Task prompt: Restate exactly, and only, the lines spanning from the one with "Public Github Repo](https://github.com/appneta/oboe-ruby)" to the end of the records below.

Given data:
----

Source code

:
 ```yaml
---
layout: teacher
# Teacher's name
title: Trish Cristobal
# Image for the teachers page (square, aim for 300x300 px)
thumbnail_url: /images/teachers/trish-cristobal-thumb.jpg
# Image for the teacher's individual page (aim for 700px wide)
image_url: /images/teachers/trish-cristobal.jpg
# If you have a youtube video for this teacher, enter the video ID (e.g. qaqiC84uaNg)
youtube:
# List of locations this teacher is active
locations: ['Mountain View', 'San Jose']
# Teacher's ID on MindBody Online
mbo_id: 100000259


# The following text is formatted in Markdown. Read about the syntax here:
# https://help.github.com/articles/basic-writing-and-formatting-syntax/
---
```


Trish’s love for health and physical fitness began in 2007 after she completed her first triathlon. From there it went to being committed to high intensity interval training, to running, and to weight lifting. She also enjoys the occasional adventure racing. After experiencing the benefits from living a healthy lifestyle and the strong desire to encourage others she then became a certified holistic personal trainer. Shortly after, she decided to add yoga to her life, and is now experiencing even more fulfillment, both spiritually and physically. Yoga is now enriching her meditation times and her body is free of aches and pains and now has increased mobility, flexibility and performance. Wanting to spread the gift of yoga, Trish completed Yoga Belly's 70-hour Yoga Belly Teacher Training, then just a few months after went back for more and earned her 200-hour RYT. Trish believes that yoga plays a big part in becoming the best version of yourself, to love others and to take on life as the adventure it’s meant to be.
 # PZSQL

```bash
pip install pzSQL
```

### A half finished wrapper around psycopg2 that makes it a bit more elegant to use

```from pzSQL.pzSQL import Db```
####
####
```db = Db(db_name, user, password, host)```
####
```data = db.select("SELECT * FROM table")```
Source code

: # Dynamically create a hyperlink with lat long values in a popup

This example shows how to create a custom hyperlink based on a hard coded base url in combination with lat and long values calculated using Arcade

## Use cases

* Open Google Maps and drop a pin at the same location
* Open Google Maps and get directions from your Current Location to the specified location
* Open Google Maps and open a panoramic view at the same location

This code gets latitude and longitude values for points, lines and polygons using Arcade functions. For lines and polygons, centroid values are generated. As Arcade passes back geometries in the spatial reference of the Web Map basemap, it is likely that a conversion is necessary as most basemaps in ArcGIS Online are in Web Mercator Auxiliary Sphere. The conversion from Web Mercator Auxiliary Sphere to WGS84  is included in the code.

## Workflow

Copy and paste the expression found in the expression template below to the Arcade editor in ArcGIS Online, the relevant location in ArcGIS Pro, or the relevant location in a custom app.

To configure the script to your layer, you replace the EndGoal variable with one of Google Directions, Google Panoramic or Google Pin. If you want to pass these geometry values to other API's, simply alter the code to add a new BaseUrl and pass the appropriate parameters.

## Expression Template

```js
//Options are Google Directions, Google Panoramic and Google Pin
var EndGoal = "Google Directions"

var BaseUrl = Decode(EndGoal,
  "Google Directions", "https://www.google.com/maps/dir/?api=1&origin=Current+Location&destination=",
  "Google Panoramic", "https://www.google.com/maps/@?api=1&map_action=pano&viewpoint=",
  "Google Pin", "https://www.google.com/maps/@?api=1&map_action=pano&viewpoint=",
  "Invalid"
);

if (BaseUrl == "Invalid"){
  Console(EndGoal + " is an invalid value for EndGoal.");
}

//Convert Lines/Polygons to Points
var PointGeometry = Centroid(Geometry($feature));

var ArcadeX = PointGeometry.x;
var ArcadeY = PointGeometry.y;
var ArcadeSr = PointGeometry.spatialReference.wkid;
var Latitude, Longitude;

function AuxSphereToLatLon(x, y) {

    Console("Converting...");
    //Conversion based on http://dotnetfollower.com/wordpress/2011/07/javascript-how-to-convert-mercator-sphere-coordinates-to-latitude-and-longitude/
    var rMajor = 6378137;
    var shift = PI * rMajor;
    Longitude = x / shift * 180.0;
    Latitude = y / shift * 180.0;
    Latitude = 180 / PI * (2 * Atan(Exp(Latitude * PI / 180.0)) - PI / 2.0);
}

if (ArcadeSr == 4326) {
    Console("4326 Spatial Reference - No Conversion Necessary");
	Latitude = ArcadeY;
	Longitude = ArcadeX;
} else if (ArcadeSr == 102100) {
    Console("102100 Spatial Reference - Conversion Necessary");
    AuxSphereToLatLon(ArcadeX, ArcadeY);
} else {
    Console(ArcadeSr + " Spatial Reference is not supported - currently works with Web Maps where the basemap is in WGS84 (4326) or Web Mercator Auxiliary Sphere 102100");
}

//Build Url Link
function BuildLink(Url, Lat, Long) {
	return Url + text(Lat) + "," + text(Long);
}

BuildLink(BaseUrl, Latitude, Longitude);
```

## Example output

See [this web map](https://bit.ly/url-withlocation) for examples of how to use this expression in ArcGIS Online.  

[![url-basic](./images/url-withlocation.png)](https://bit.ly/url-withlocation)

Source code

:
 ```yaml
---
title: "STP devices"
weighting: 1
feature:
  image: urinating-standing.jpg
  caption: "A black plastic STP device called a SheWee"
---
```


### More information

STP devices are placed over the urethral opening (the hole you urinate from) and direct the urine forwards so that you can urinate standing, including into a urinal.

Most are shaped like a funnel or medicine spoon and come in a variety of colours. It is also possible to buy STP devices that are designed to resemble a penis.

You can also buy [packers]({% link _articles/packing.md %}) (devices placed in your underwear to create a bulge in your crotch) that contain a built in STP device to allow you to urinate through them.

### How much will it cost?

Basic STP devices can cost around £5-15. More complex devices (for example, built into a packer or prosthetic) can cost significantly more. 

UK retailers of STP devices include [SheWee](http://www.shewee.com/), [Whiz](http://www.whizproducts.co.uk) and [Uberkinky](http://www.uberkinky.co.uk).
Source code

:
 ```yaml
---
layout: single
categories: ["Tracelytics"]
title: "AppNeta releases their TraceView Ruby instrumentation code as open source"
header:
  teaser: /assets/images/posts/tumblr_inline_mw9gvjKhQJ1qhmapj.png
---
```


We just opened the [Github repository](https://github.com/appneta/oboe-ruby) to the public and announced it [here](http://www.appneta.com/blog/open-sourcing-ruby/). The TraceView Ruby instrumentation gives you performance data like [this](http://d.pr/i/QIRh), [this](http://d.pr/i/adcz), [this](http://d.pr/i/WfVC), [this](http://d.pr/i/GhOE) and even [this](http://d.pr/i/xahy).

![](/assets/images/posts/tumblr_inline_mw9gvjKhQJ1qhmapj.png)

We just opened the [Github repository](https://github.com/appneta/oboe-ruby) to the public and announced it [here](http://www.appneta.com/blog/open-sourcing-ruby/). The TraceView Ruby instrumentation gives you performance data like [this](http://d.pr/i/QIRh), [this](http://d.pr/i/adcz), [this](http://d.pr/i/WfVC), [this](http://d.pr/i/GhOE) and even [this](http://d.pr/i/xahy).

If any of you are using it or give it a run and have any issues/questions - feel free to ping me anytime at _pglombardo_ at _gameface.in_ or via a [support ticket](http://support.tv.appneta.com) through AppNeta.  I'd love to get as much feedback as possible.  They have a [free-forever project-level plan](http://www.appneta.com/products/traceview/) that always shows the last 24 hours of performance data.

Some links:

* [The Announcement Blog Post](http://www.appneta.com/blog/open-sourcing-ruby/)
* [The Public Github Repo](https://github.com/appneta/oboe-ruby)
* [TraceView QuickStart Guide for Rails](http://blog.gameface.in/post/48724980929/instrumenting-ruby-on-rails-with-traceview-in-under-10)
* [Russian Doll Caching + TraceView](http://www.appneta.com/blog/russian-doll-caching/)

----

Response box:
* [The Public Github Repo](https://github.com/appneta/oboe-ruby)
* [TraceView QuickStart Guide for Rails](http://blog.gameface.in/post/48724980929/instrumenting-ruby-on-rails-with-traceview-in-under-10)
* [Russian Doll Caching + TraceView](http://www.appneta.com/blog/russian-doll-caching/)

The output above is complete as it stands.